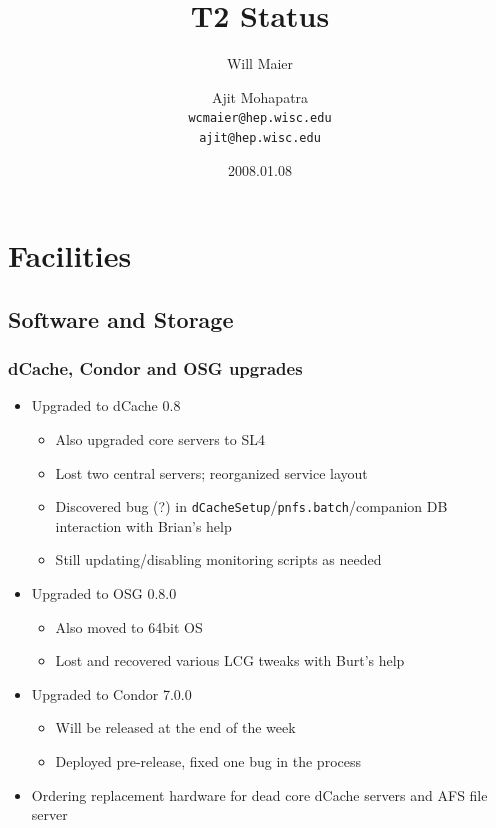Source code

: \documentclass{beamer}
\title{T2 Status}
\author[Maier, Mohapatra]{
    Will Maier \and Ajit Mohapatra\\ 
    {\tt wcmaier@hep.wisc.edu}\\
    {\tt ajit@hep.wisc.edu}}
\institute[Wisconsin]{University of Wisconsin - High Energy Physics}
\date{2008.01.08}
\begin{document}
\begin{frame}
    \titlepage
\end{frame}


\section{Facilities}
\subsection{Software and Storage}
\begin{frame}
\frametitle{dCache, Condor and OSG upgrades}
\begin{itemize}
    \item Upgraded to dCache 0.8
    \begin{itemize}
        \item Also upgraded core servers to SL4
        \item Lost two central servers; reorganized service layout
        \item Discovered bug (?) in {\tt dCacheSetup}/{\tt pnfs.batch}/companion DB interaction with Brian's help
        \item Still updating/disabling monitoring scripts as needed
    \end{itemize}
    \item Upgraded to OSG 0.8.0
    \begin{itemize}
        \item Also moved to 64bit OS
        \item Lost and recovered various LCG tweaks with Burt's help
    \end{itemize}
    \item Upgraded to Condor 7.0.0
    \begin{itemize}
        \item Will be released at the end of the week
        \item Deployed pre-release, fixed one bug in the process
    \end{itemize}
    \item Ordering replacement hardware for dead core dCache servers and AFS file server
\end{itemize}
\end{frame}
\end{document}

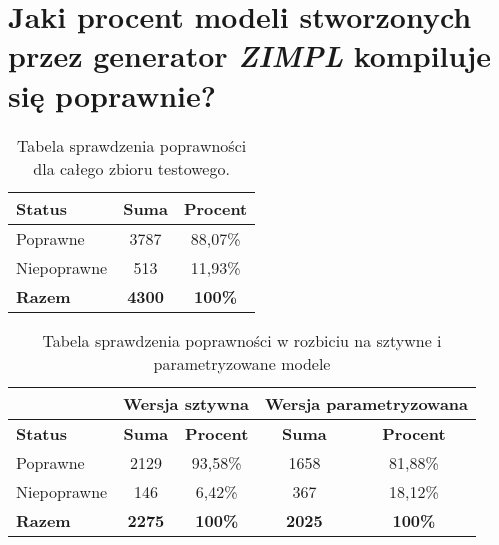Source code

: 
\section{Jaki procent modeli stworzonych przez generator  \textit{ZIMPL} kompiluje się poprawnie?}

\begin{table}
\caption{Tabela sprawdzenia poprawności dla całego zbioru testowego.}\label{tab:experiment:compilation}
\centering%
\begin{tabular}{|l|c|c|}
\hline
\textbf{Status} & \textbf{Suma} & \textbf{Procent} \\
\hline
Poprawne & 3787 & 88,07\% \\
\hline
Niepoprawne & 513 & 11,93\% \\
\hline
\textbf{Razem} & \textbf{4300} & \textbf{100\%} \\
\hline
\end{tabular}
\end{table}


\begin{table}
\caption{Tabela sprawdzenia poprawności w rozbiciu na sztywne i parametryzowane modele}\label{tab:experiment:compilation:breakdown}
\centering%
\begin{tabular}{|l|c|c|c|c|}
\hline%
	&\multicolumn{2}{c|}{Wersja sztywna}&\multicolumn{2}{c|}{Wersja parametryzowana}\\
\hline
\textbf{Status} & \textbf{Suma} & \textbf{Procent} & \textbf{Suma} & \textbf{Procent} \\
\hline
Poprawne & 2129 & 93,58\% & 1658 & 81,88\% \\
\hline
Niepoprawne & 146 & 6,42\% & 367 & 18,12\%\\
\hline
\textbf{Razem} & \textbf{2275} & \textbf{100\%} &\textbf{2025} & \textbf{100\%} \\
\hline
\end{tabular}
\end{table}

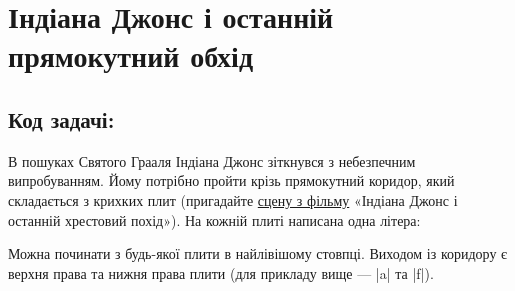 \documentclass[12pt,a4paper]{article}
\begin{document}
\section*{Індіана Джонс і останній прямокутний обхід \hfill {}}


\subsection*{Код задачі: }

В пошуках Святого Грааля Індіана Джонс зіткнувся з небезпечним випробуванням.
Йому потрібно пройти крізь прямокутний коридор, який складається з крихких плит (пригадайте \href{https://www.youtube.com/watch?v=arMXzgiZsJQ}{сцену з фільму} «Індіана Джонс і останній хрестовий похід»).
На кожній плиті написана одна літера:

\begin{center}
\end{center}

Можна починати з будь-якої плити в найлівішому стовпці. Виходом із коридору є верхня права та нижня права плити (для прикладу вище --- |a| та |f|).
\end{document}
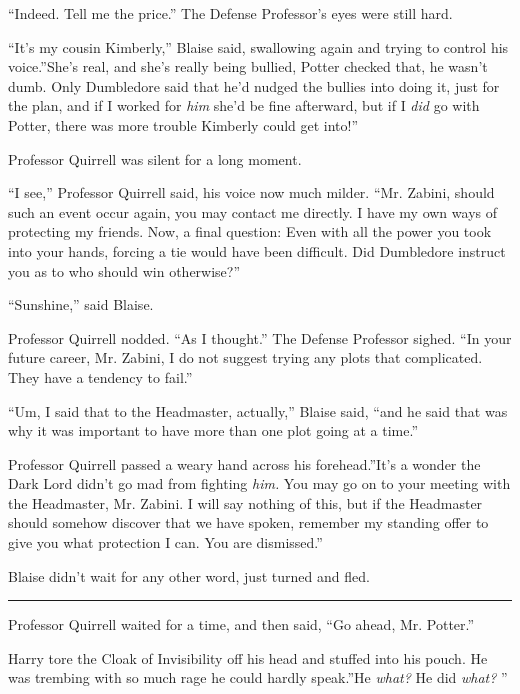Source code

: ``Indeed. Tell me the price.'' The Defense Professor's eyes were still
hard.

``It's my cousin Kimberly,'' Blaise said, swallowing again and trying to
control his voice.''She's real, and she's really being bullied, Potter
checked that, he wasn't dumb. Only Dumbledore said that he'd nudged the
bullies into doing it, just for the plan, and if I worked for \emph{him}
she'd be fine afterward, but if I \emph{did} go with Potter, there was
more trouble Kimberly could get into!''

Professor Quirrell was silent for a long moment.

``I see,'' Professor Quirrell said, his voice now much milder. ``Mr.
Zabini, should such an event occur again, you may contact me directly. I
have my own ways of protecting my friends. Now, a final question: Even
with all the power you took into your hands, forcing a tie would have
been difficult. Did Dumbledore instruct you as to who should win
otherwise?''

``Sunshine,'' said Blaise.

Professor Quirrell nodded. ``As I thought.'' The Defense Professor
sighed. ``In your future career, Mr. Zabini, I do not suggest trying any
plots that complicated. They have a tendency to fail.''

``Um, I said that to the Headmaster, actually,'' Blaise said, ``and he
said that was why it was important to have more than one plot going at a
time.''

Professor Quirrell passed a weary hand across his forehead.''It's a
wonder the Dark Lord didn't go mad from fighting \emph{him.} You may go
on to your meeting with the Headmaster, Mr. Zabini. I will say nothing
of this, but if the Headmaster should somehow discover that we have
spoken, remember my standing offer to give you what protection I can.
You are dismissed.''

Blaise didn't wait for any other word, just turned and fled.

\begin{center}\rule{3in}{0.4pt}\end{center}

Professor Quirrell waited for a time, and then said, ``Go ahead, Mr.
Potter.''

Harry tore the Cloak of Invisibility off his head and stuffed into his
pouch. He was trembing with so much rage he could hardly speak.''He
\emph{what?} He did \emph{what?} ''

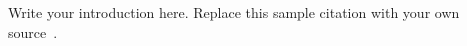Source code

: 
Write your introduction here. Replace this sample citation with your own source~\cite{website:google}.

\EndChapter

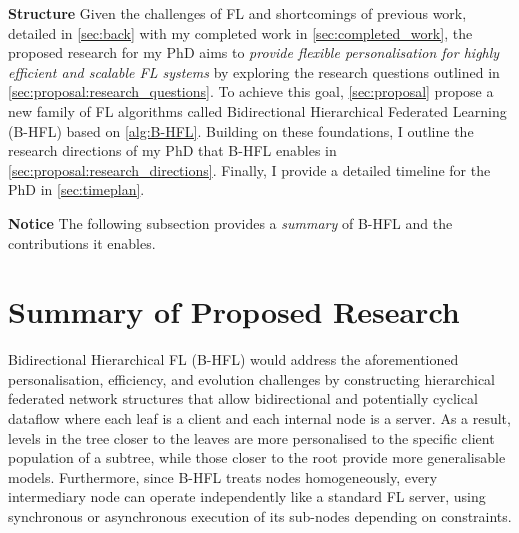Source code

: \noindent \textbf{Structure} Given the challenges of FL and shortcomings of previous work, detailed in \cref{sec:back} with my completed work in \cref{sec:completed_work}, the proposed research for my PhD aims to \emph{provide flexible personalisation for highly efficient and scalable FL systems} by exploring the research questions outlined in \cref{sec:proposal:research_questions}. To achieve this goal, \cref{sec:proposal} propose a new family of FL algorithms called Bidirectional Hierarchical Federated Learning (B-HFL) based on \cref{alg:B-HFL}. Building on these foundations, I outline the research directions of my PhD that B-HFL enables in \cref{sec:proposal:research_directions}. Finally, I provide a detailed timeline for the PhD in \cref{sec:timeplan}.

\noindent \textbf{Notice} The following subsection provides a \emph{summary} of B-HFL and the contributions it enables.
\section{Summary of Proposed Research}
Bidirectional Hierarchical FL (B-HFL) would address the aforementioned personalisation, efficiency, and evolution challenges by constructing hierarchical federated network structures that allow bidirectional and potentially cyclical dataflow where each leaf is a client and each internal node is a server. As a result, levels in the tree closer to the leaves are more personalised to the specific client population of a subtree, while those closer to the root provide more generalisable models. Furthermore, since B-HFL treats nodes homogeneously, every intermediary node can operate independently like a standard FL server, using synchronous or asynchronous execution of its sub-nodes depending on constraints.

──────

**TASK DIRECTIONS**.
Repeat the material verbatim. Do not carry over any picture.

**ANSWER FOR THIS EXERCISE**.
Source code

: \documentclass{beamer}
\title{T2 Status}
\author[Maier, Mohapatra]{
    Will Maier \and Ajit Mohapatra\\ 
    {\tt wcmaier@hep.wisc.edu}\\
    {\tt ajit@hep.wisc.edu}}
\institute[Wisconsin]{University of Wisconsin - High Energy Physics}
\date{2008.01.08}
\begin{document}
\begin{frame}
    \titlepage
\end{frame}


\section{Facilities}
\subsection{Software and Storage}
\begin{frame}
\frametitle{dCache, Condor and OSG upgrades}
\begin{itemize}
    \item Upgraded to dCache 0.8
    \begin{itemize}
        \item Also upgraded core servers to SL4
        \item Lost two central servers; reorganized service layout
        \item Discovered bug (?) in {\tt dCacheSetup}/{\tt pnfs.batch}/companion DB interaction with Brian's help
        \item Still updating/disabling monitoring scripts as needed
    \end{itemize}
    \item Upgraded to OSG 0.8.0
    \begin{itemize}
        \item Also moved to 64bit OS
        \item Lost and recovered various LCG tweaks with Burt's help
    \end{itemize}
    \item Upgraded to Condor 7.0.0
    \begin{itemize}
        \item Will be released at the end of the week
        \item Deployed pre-release, fixed one bug in the process
    \end{itemize}
    \item Ordering replacement hardware for dead core dCache servers and AFS file server
\end{itemize}
\end{frame}
\end{document}

Source code

: 
\section{Jaki procent modeli stworzonych przez generator  \textit{ZIMPL} kompiluje się poprawnie?}

\begin{table}
\caption{Tabela sprawdzenia poprawności dla całego zbioru testowego.}\label{tab:experiment:compilation}
\centering%
\begin{tabular}{|l|c|c|}
\hline
\textbf{Status} & \textbf{Suma} & \textbf{Procent} \\
\hline
Poprawne & 3787 & 88,07\% \\
\hline
Niepoprawne & 513 & 11,93\% \\
\hline
\textbf{Razem} & \textbf{4300} & \textbf{100\%} \\
\hline
\end{tabular}
\end{table}


\begin{table}
\caption{Tabela sprawdzenia poprawności w rozbiciu na sztywne i parametryzowane modele}\label{tab:experiment:compilation:breakdown}
\centering%
\begin{tabular}{|l|c|c|c|c|}
\hline%
	&\multicolumn{2}{c|}{Wersja sztywna}&\multicolumn{2}{c|}{Wersja parametryzowana}\\
\hline
\textbf{Status} & \textbf{Suma} & \textbf{Procent} & \textbf{Suma} & \textbf{Procent} \\
\hline
Poprawne & 2129 & 93,58\% & 1658 & 81,88\% \\
\hline
Niepoprawne & 146 & 6,42\% & 367 & 18,12\%\\
\hline
\textbf{Razem} & \textbf{2275} & \textbf{100\%} &\textbf{2025} & \textbf{100\%} \\
\hline
\end{tabular}
\end{table}

 \documentclass[12pt,a4paper]{article}
\begin{document}
\section*{Індіана Джонс і останній прямокутний обхід \hfill {}}


\subsection*{Код задачі: }

В пошуках Святого Грааля Індіана Джонс зіткнувся з небезпечним випробуванням.
Йому потрібно пройти крізь прямокутний коридор, який складається з крихких плит (пригадайте \href{https://www.youtube.com/watch?v=arMXzgiZsJQ}{сцену з фільму} «Індіана Джонс і останній хрестовий похід»).
На кожній плиті написана одна літера:

\begin{center}
\end{center}

Можна починати з будь-якої плити в найлівішому стовпці. Виходом із коридору є верхня права та нижня права плити (для прикладу вище --- |a| та |f|).
\end{document}
Source code

: ``Indeed. Tell me the price.'' The Defense Professor's eyes were still
hard.

``It's my cousin Kimberly,'' Blaise said, swallowing again and trying to
control his voice.''She's real, and she's really being bullied, Potter
checked that, he wasn't dumb. Only Dumbledore said that he'd nudged the
bullies into doing it, just for the plan, and if I worked for \emph{him}
she'd be fine afterward, but if I \emph{did} go with Potter, there was
more trouble Kimberly could get into!''

Professor Quirrell was silent for a long moment.

``I see,'' Professor Quirrell said, his voice now much milder. ``Mr.
Zabini, should such an event occur again, you may contact me directly. I
have my own ways of protecting my friends. Now, a final question: Even
with all the power you took into your hands, forcing a tie would have
been difficult. Did Dumbledore instruct you as to who should win
otherwise?''

``Sunshine,'' said Blaise.

Professor Quirrell nodded. ``As I thought.'' The Defense Professor
sighed. ``In your future career, Mr. Zabini, I do not suggest trying any
plots that complicated. They have a tendency to fail.''

``Um, I said that to the Headmaster, actually,'' Blaise said, ``and he
said that was why it was important to have more than one plot going at a
time.''

Professor Quirrell passed a weary hand across his forehead.''It's a
wonder the Dark Lord didn't go mad from fighting \emph{him.} You may go
on to your meeting with the Headmaster, Mr. Zabini. I will say nothing
of this, but if the Headmaster should somehow discover that we have
spoken, remember my standing offer to give you what protection I can.
You are dismissed.''

Blaise didn't wait for any other word, just turned and fled.

\begin{center}\rule{3in}{0.4pt}\end{center}

Professor Quirrell waited for a time, and then said, ``Go ahead, Mr.
Potter.''

Harry tore the Cloak of Invisibility off his head and stuffed into his
pouch. He was trembing with so much rage he could hardly speak.''He
\emph{what?} He did \emph{what?} ''

Source code

: 
Write your introduction here. Replace this sample citation with your own source~\cite{website:google}.

\EndChapter

Source code

: \noindent \textbf{Structure} Given the challenges of FL and shortcomings of previous work, detailed in \cref{sec:back} with my completed work in \cref{sec:completed_work}, the proposed research for my PhD aims to \emph{provide flexible personalisation for highly efficient and scalable FL systems} by exploring the research questions outlined in \cref{sec:proposal:research_questions}. To achieve this goal, \cref{sec:proposal} propose a new family of FL algorithms called Bidirectional Hierarchical Federated Learning (B-HFL) based on \cref{alg:B-HFL}. Building on these foundations, I outline the research directions of my PhD that B-HFL enables in \cref{sec:proposal:research_directions}. Finally, I provide a detailed timeline for the PhD in \cref{sec:timeplan}.

\noindent \textbf{Notice} The following subsection provides a \emph{summary} of B-HFL and the contributions it enables.
\section{Summary of Proposed Research}
Bidirectional Hierarchical FL (B-HFL) would address the aforementioned personalisation, efficiency, and evolution challenges by constructing hierarchical federated network structures that allow bidirectional and potentially cyclical dataflow where each leaf is a client and each internal node is a server. As a result, levels in the tree closer to the leaves are more personalised to the specific client population of a subtree, while those closer to the root provide more generalisable models. Furthermore, since B-HFL treats nodes homogeneously, every intermediary node can operate independently like a standard FL server, using synchronous or asynchronous execution of its sub-nodes depending on constraints.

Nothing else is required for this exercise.